What happens then if you are in an orientation and want to rotate in a different order? Well you can’t easily, you’d have to switch to a Matrix or Quaternion, change the rotate order and recalculate the new angles.

An extra thing you can do with quaternions, which you can’t easily do with the other representations, is LERP or SLERP. This basically means to move from one orientation to another along the shortest path. It’s breathtakingly simple to LERP, you simply linearly interpolate and then normalise.

But then again, sometimes Euler angles seem nicer… sometimes it’s nice to have set ‘axes’ that you rotate around, like say a world-space pivot around the Y axis, keeping the horizon nice and level. Aren’t Euler angles better at that kind of thing? Well actually you can do that with quaternions (and matrices) too. Quaternions allow you to rotate the orientation around any axis, so if you want to artificially limit yourself to one particular axis (like, say, positive Y) you can. But if you keep it as a quaternion, you have the option of rotating around other axes too, and using Lerp and Slerp.

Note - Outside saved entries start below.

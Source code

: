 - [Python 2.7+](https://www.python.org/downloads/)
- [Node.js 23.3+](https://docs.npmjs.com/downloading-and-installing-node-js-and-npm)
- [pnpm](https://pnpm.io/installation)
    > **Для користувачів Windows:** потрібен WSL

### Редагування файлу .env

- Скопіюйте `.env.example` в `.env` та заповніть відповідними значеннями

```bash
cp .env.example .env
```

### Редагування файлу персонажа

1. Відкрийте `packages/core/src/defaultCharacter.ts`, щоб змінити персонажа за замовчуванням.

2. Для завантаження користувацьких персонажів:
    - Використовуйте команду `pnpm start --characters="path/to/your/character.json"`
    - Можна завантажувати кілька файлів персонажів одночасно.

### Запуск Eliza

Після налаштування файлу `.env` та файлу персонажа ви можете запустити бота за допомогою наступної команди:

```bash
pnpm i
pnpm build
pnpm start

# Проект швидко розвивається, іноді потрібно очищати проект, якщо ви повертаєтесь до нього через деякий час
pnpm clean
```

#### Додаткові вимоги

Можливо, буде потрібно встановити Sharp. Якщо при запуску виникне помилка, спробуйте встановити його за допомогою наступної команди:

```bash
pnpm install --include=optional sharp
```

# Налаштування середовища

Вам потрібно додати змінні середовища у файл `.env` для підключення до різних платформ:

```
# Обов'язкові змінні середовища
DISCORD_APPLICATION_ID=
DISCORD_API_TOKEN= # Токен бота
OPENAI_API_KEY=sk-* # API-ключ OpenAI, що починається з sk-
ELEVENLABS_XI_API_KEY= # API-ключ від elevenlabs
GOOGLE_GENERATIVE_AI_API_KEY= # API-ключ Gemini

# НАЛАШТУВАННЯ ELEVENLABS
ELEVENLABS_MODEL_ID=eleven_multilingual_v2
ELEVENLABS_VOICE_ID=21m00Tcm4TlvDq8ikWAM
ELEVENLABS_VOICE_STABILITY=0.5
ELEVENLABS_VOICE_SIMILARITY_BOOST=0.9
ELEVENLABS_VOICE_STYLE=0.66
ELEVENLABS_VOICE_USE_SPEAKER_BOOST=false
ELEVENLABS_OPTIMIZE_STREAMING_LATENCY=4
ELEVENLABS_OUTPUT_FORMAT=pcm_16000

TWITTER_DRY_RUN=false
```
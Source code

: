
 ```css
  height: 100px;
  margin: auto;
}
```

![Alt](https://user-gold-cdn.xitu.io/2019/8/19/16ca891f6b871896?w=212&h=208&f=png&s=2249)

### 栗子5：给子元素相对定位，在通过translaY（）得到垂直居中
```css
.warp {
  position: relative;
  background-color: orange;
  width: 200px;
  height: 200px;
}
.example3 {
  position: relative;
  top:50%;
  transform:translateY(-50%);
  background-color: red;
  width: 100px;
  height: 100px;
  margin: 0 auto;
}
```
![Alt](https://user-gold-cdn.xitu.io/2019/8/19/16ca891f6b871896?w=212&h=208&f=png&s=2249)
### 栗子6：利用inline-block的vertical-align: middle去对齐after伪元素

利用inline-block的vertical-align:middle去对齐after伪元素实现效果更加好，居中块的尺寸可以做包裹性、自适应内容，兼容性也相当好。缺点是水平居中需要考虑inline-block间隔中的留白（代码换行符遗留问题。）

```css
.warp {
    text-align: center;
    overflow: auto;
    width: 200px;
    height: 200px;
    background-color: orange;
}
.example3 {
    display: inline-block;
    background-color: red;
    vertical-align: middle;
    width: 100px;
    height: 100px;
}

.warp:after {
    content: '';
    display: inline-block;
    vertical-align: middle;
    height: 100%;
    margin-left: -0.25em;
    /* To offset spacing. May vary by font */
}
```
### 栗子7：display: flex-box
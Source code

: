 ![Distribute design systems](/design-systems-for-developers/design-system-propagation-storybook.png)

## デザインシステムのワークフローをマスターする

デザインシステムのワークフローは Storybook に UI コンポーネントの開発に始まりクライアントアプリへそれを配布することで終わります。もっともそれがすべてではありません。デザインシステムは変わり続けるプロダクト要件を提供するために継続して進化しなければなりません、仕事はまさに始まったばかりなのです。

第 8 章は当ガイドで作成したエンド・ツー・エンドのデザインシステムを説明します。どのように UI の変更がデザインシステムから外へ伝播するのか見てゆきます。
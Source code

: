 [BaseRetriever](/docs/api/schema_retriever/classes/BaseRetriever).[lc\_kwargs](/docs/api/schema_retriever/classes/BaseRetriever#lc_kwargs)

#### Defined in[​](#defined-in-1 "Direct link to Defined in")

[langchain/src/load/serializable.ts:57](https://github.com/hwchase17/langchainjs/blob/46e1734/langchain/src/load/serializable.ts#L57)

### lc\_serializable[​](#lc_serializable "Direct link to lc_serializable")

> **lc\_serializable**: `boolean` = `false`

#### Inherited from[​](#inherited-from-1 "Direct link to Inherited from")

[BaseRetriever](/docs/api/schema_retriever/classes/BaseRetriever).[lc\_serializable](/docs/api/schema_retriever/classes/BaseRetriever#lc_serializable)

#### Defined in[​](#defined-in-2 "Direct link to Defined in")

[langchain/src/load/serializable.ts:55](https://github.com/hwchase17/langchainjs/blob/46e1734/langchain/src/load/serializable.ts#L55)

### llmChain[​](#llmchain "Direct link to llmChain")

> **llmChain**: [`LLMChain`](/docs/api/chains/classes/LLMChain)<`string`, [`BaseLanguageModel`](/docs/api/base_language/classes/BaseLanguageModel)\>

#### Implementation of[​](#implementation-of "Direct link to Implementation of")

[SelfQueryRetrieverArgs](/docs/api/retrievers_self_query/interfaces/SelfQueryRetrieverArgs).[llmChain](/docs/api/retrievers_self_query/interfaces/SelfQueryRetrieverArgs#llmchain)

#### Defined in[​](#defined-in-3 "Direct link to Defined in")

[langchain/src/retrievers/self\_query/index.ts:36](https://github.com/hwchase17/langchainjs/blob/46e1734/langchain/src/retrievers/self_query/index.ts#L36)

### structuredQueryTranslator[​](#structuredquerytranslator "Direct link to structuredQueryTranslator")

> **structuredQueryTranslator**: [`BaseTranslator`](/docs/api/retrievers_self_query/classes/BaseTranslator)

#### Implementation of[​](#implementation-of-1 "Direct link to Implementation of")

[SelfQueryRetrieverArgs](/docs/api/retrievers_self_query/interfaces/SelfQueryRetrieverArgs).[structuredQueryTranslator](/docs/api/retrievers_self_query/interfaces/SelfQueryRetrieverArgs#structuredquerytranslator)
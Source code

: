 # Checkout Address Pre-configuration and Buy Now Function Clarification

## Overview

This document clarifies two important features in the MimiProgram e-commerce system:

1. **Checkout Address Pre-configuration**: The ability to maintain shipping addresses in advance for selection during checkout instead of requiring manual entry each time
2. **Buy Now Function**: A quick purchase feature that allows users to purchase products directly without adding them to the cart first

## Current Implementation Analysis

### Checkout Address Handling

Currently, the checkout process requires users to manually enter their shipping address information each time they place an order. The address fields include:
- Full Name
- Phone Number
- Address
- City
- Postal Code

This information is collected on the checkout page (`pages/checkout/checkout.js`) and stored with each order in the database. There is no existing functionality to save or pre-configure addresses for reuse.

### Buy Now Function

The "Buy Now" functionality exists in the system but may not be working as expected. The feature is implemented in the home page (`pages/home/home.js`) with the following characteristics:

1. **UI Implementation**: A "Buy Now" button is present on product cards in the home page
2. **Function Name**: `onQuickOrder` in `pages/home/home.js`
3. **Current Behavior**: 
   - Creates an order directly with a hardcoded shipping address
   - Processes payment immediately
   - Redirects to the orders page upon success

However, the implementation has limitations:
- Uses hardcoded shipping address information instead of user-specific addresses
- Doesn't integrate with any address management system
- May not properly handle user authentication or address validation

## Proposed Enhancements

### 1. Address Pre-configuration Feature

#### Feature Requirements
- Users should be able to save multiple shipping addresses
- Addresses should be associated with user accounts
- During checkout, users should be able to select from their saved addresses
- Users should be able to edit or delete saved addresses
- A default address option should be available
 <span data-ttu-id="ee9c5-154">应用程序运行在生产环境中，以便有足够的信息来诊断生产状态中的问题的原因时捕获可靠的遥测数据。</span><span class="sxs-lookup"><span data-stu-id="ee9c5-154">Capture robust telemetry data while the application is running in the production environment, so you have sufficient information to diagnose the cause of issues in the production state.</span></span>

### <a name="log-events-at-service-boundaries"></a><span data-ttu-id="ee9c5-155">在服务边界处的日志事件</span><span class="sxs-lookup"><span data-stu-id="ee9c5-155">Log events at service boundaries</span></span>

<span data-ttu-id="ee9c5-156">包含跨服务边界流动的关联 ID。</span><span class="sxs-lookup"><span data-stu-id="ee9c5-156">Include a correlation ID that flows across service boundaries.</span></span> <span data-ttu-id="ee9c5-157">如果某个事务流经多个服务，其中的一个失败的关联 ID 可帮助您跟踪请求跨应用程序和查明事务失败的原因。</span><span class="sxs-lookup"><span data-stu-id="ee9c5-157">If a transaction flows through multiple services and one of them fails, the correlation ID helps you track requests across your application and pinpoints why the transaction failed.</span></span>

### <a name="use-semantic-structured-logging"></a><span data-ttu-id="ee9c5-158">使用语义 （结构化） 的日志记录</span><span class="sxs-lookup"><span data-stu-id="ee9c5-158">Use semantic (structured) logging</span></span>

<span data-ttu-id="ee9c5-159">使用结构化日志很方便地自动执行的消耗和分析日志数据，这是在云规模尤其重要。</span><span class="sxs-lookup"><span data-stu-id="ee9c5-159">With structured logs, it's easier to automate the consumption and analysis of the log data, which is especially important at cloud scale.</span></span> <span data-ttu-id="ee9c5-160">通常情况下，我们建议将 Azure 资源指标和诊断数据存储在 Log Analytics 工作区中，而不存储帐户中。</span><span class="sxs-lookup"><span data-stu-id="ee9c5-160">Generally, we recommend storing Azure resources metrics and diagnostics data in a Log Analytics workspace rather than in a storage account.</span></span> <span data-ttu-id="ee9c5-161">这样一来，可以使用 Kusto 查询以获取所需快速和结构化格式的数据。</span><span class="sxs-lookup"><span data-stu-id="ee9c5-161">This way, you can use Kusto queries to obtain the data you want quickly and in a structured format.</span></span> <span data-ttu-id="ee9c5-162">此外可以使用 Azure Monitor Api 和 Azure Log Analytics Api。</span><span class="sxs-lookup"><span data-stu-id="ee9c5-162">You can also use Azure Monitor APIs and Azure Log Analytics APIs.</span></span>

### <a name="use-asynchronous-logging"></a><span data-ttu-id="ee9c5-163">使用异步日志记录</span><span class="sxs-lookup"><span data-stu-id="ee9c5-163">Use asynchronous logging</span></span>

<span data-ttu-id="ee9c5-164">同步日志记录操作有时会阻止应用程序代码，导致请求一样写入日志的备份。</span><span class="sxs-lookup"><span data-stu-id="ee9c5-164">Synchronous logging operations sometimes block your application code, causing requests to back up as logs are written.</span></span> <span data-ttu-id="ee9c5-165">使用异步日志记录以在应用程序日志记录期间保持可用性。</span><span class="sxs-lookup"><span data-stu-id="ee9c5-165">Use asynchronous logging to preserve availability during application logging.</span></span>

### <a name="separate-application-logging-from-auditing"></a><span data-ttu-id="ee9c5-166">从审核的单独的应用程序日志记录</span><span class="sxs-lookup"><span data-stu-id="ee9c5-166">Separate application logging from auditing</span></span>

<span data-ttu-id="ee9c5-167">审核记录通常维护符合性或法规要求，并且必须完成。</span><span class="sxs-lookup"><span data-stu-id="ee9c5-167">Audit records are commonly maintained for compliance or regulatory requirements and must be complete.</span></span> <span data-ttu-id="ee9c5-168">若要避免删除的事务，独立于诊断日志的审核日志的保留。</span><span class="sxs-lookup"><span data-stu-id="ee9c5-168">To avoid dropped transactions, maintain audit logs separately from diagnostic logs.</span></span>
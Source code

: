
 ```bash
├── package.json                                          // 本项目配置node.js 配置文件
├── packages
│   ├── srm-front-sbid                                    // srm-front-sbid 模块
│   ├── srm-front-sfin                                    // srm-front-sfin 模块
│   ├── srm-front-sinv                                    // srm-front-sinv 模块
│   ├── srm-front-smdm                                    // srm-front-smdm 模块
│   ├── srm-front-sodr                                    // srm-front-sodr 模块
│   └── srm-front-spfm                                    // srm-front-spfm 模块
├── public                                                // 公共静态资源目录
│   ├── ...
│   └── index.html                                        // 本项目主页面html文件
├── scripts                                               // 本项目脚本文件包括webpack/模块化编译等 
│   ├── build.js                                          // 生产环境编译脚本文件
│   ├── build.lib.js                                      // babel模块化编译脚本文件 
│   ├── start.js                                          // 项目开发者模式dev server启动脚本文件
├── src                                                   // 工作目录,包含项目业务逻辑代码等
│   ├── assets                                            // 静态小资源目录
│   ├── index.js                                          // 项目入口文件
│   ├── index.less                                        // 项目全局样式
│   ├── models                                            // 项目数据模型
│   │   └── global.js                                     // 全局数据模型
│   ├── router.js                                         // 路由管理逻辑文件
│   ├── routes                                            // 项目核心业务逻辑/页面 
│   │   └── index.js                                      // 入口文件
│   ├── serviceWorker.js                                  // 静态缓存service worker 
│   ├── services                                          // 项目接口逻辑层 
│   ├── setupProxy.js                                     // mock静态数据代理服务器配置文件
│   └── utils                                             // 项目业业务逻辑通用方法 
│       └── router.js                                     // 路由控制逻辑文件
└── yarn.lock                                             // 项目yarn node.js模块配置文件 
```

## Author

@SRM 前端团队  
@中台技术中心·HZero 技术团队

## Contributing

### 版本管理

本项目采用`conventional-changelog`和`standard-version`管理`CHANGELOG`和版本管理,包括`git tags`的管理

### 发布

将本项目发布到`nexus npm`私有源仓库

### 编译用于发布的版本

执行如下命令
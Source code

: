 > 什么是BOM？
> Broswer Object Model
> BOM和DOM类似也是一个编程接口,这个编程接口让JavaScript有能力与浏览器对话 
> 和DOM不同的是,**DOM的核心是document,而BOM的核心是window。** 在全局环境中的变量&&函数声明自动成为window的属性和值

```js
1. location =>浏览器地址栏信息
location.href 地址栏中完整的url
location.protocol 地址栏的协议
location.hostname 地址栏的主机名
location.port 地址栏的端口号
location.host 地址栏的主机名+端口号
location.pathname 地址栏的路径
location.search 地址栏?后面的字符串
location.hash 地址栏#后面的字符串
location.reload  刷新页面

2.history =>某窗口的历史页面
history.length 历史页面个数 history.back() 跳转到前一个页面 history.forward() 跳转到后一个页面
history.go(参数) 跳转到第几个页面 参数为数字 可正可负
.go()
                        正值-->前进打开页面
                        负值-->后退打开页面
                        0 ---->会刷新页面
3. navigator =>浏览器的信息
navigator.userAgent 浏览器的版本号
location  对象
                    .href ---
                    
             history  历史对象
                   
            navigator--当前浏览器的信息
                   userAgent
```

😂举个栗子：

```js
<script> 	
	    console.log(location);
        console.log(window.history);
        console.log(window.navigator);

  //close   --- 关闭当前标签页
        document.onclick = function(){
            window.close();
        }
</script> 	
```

Or course there are many advantages to having an orientation in matrix form as well, especially when you have to transform many points. The strategy I’ve found which works brilliantly is to keep all your orientations as quaternions as long as possible, and then right before you need to transform points or get axes, convert to a matrix. This is because the conversion from quaternion to matrix is quite elegant, but the conversion the other way is messier, and has branches.

If you want to display the orientation to the user, say for debugging purposes, Euler angles are useful. It’s pretty simple to go from quaternion to Euler and back.

Now for the confession: there is one ugly thing about quaternions, which is that for every orientation there is not one but TWO quaternions which describe it. Eg (0 0 1 0) and (0 0 -1 0) are the same. This is a bit like say having +180 and -180 being the same thing. It’s not a big deal, but it does mean you have to be careful that when you LERP between two quaternions you pick the right one. For example, if you did a LERP with angles between 20 and 30 degrees, but accidentally picked the -350 version instead of +10 degrees, you’d go a very long way round. It’s the same with quaternions, if you find a rotation is going to take more than 180 degrees, you need to flip one of them. Don’t let that put you off, quaternions are awesome in every other way.

Hopefully I’ve convinced you to use quaternions, but if not, to finish off, another cool trick : to find the angle between two orientations, first multiply the conjugate (w -x -y -z) of orientation A with orientation B. Find the length of the imaginary part (i.e sqrt(x*x + y*y + z*z)) and then asin it and multiply by two. VoilĂ – there is your angle! Try doing that with matrices!!

[You can also acos the real part, but asin is more robust for small angles... In fact come to think of it, atan2(len(imag), real) would probably be better yet!]